Under any future changes, states like California and Texas probably would see the biggest impact based on their populations.
According to the most recent statistics by the Department of Homeland Security, there were 11.4 million people in the U.S. illegally in 2011. State Census figures in 2010 showed that 2.5 million lived in California and 1.6 million in Texas, representing 6.8 percent and 6.7 percent of their total populations, respectively. Many of those, particularly in California, may be eligible for new benefits, under any new deferred action policy. (Currently, however, 23 states already offer illegal immigrants a host of health care and other welfare services, with eligibility varying.)
“Right now it is up to the states what kind of care they want to give illegal immigrants. After DACA, some states gave illegal immigrants access to a full range of services, others did not,” said Jessica Vaughan of the Center for Immigration Studies, which opposes the push for an executive order.

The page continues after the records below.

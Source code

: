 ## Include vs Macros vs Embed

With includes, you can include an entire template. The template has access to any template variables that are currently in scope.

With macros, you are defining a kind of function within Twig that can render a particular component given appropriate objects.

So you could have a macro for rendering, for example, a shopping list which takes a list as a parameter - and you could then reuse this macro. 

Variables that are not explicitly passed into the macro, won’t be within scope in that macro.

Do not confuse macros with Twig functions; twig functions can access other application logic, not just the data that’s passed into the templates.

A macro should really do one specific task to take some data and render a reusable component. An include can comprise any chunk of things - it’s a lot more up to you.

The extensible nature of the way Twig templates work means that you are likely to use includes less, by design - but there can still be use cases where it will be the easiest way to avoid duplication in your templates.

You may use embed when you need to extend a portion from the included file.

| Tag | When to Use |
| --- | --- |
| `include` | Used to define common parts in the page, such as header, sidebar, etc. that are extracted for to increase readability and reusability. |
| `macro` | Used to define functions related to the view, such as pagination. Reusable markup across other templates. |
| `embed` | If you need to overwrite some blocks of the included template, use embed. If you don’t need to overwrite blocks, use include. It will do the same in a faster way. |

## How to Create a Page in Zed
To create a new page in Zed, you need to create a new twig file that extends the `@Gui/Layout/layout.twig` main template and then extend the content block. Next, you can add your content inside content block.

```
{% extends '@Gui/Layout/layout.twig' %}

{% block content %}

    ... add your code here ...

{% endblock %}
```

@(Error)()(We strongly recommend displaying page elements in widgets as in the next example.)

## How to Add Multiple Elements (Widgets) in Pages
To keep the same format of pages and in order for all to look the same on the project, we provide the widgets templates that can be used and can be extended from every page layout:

“I think it is a very unsettled question, but I do believe the largest states will go ahead and make people eligible for their programs,” she added. “There’s not likely to be new tax revenue to pay for that [at the state level]. It’s just not there unfortunately.”
Not everyone sees the executive order plan as an economic negative. “There is a thorny constitutional question that needs to be addressed, but from a pure policy perspective such an action will have positive effects on the United States,” said Alex Nowrasteh, immigration policy expert at the libertarian Cato Institute.
“Legalizing some parts of the unauthorized immigration population will allow them to come forward,” said Nowrasteh. “It will also allow these unauthorized immigrants to be legal workers which means they will become more productive, making higher wages, competing on a fair and even step with the rest of American workers.”
And as for paying for it, Wendy Feliz of the American Immigration Council said the millions of working immigrants who would be paying new taxes would be contributing to the revenue stream.
“They will get work permits now and that will ensure that 100 percent of them will be paying income taxes,” she told FoxNews.com “The states would benefit. Really, it would make them more accountable, it would make them pay more and they will be able to participate more.”
Republican Texas state Sen. Charles Schwertner, disagrees, saying he believes the states will be more fiscally burdened because Obama’s executive actions would encourage more illegal immigrants to enter the U.S. in the long run. He said Texas will continue to resist offering new services to unauthorized immigrants, “protected” or not.
“I guess it will put a strain on our medical system, our social safety networks,” he told FoxNews.com. “It encourages further lawlessness, and it is unfair to those seeking to immigrate legally.
“Texas is going to take the stand it needs to – we’re going to protect our citizens.”